→ **Directions**: From the first record to the last, write each one out again exactly.

Dataset records
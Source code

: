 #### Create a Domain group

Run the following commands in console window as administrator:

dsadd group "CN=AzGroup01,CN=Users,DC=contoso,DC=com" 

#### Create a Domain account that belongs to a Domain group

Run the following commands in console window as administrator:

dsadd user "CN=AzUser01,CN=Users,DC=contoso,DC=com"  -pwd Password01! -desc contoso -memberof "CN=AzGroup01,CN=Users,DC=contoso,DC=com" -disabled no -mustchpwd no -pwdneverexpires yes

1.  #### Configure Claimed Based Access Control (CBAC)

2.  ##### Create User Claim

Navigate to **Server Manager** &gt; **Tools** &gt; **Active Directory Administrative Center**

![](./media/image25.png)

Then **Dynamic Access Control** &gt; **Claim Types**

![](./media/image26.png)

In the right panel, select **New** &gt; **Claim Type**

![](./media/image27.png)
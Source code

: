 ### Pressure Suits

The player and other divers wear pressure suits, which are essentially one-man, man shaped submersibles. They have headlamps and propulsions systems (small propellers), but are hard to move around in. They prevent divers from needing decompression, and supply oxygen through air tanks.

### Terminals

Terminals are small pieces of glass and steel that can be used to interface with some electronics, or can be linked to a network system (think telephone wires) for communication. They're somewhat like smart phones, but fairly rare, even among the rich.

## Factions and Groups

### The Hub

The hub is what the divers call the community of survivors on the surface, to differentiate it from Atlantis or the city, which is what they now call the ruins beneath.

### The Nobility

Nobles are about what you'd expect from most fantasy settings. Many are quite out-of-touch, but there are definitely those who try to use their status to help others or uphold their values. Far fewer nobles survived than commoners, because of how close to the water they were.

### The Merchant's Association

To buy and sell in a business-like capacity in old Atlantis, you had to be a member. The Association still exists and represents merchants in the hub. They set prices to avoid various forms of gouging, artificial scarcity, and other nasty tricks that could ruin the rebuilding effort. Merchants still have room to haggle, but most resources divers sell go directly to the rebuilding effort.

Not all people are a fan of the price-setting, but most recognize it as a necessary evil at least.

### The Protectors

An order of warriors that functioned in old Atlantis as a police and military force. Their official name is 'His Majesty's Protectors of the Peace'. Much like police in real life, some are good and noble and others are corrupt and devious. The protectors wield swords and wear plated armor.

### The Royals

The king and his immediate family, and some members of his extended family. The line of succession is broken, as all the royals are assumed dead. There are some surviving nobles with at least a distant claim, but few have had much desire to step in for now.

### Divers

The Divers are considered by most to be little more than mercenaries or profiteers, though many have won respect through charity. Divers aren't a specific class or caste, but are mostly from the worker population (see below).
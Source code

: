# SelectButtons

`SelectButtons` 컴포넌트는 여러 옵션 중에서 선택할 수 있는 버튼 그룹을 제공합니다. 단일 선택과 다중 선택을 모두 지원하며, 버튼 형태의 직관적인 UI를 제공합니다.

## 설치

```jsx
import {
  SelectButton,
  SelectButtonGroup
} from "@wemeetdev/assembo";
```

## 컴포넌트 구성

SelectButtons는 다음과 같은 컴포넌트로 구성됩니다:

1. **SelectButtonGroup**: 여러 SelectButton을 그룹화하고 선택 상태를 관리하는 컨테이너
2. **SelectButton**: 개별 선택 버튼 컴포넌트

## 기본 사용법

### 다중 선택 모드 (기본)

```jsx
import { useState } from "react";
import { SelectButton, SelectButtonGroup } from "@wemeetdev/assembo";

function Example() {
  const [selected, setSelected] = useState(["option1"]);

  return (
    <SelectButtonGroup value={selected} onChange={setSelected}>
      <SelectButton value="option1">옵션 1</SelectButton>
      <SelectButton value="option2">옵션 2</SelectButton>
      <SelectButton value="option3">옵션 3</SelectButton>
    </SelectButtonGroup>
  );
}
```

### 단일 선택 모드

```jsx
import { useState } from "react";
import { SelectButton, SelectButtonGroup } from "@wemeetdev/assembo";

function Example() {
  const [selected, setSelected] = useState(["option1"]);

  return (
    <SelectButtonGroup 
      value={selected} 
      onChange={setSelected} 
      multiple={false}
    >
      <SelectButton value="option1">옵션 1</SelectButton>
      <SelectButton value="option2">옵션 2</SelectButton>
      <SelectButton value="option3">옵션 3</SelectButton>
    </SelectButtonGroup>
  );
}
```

→ **Result for this task**:
Source code

: #### Create a Domain group

Run the following commands in console window as administrator:

dsadd group "CN=AzGroup01,CN=Users,DC=contoso,DC=com" 

#### Create a Domain account that belongs to a Domain group

Run the following commands in console window as administrator:

dsadd user "CN=AzUser01,CN=Users,DC=contoso,DC=com"  -pwd Password01! -desc contoso -memberof "CN=AzGroup01,CN=Users,DC=contoso,DC=com" -disabled no -mustchpwd no -pwdneverexpires yes

1.  #### Configure Claimed Based Access Control (CBAC)

2.  ##### Create User Claim

Navigate to **Server Manager** &gt; **Tools** &gt; **Active Directory Administrative Center**

![](./media/image25.png)

Then **Dynamic Access Control** &gt; **Claim Types**

![](./media/image26.png)

In the right panel, select **New** &gt; **Claim Type**

![](./media/image27.png)
Source code

: ### Pressure Suits

The player and other divers wear pressure suits, which are essentially one-man, man shaped submersibles. They have headlamps and propulsions systems (small propellers), but are hard to move around in. They prevent divers from needing decompression, and supply oxygen through air tanks.

### Terminals

Terminals are small pieces of glass and steel that can be used to interface with some electronics, or can be linked to a network system (think telephone wires) for communication. They're somewhat like smart phones, but fairly rare, even among the rich.

## Factions and Groups

### The Hub

The hub is what the divers call the community of survivors on the surface, to differentiate it from Atlantis or the city, which is what they now call the ruins beneath.

### The Nobility

Nobles are about what you'd expect from most fantasy settings. Many are quite out-of-touch, but there are definitely those who try to use their status to help others or uphold their values. Far fewer nobles survived than commoners, because of how close to the water they were.

### The Merchant's Association

To buy and sell in a business-like capacity in old Atlantis, you had to be a member. The Association still exists and represents merchants in the hub. They set prices to avoid various forms of gouging, artificial scarcity, and other nasty tricks that could ruin the rebuilding effort. Merchants still have room to haggle, but most resources divers sell go directly to the rebuilding effort.

Not all people are a fan of the price-setting, but most recognize it as a necessary evil at least.

### The Protectors

An order of warriors that functioned in old Atlantis as a police and military force. Their official name is 'His Majesty's Protectors of the Peace'. Much like police in real life, some are good and noble and others are corrupt and devious. The protectors wield swords and wear plated armor.

### The Royals

The king and his immediate family, and some members of his extended family. The line of succession is broken, as all the royals are assumed dead. There are some surviving nobles with at least a distant claim, but few have had much desire to step in for now.

### Divers

The Divers are considered by most to be little more than mercenaries or profiteers, though many have won respect through charity. Divers aren't a specific class or caste, but are mostly from the worker population (see below).
Source code

:# SelectButtons

`SelectButtons` 컴포넌트는 여러 옵션 중에서 선택할 수 있는 버튼 그룹을 제공합니다. 단일 선택과 다중 선택을 모두 지원하며, 버튼 형태의 직관적인 UI를 제공합니다.

## 설치

```jsx
import {
  SelectButton,
  SelectButtonGroup
} from "@wemeetdev/assembo";
```

## 컴포넌트 구성

SelectButtons는 다음과 같은 컴포넌트로 구성됩니다:

1. **SelectButtonGroup**: 여러 SelectButton을 그룹화하고 선택 상태를 관리하는 컨테이너
2. **SelectButton**: 개별 선택 버튼 컴포넌트

## 기본 사용법

### 다중 선택 모드 (기본)

```jsx
import { useState } from "react";
import { SelectButton, SelectButtonGroup } from "@wemeetdev/assembo";

function Example() {
  const [selected, setSelected] = useState(["option1"]);

  return (
    <SelectButtonGroup value={selected} onChange={setSelected}>
      <SelectButton value="option1">옵션 1</SelectButton>
      <SelectButton value="option2">옵션 2</SelectButton>
      <SelectButton value="option3">옵션 3</SelectButton>
    </SelectButtonGroup>
  );
}
```

### 단일 선택 모드

```jsx
import { useState } from "react";
import { SelectButton, SelectButtonGroup } from "@wemeetdev/assembo";

function Example() {
  const [selected, setSelected] = useState(["option1"]);

  return (
    <SelectButtonGroup 
      value={selected} 
      onChange={setSelected} 
      multiple={false}
    >
      <SelectButton value="option1">옵션 1</SelectButton>
      <SelectButton value="option2">옵션 2</SelectButton>
      <SelectButton value="option3">옵션 3</SelectButton>
    </SelectButtonGroup>
  );
}
```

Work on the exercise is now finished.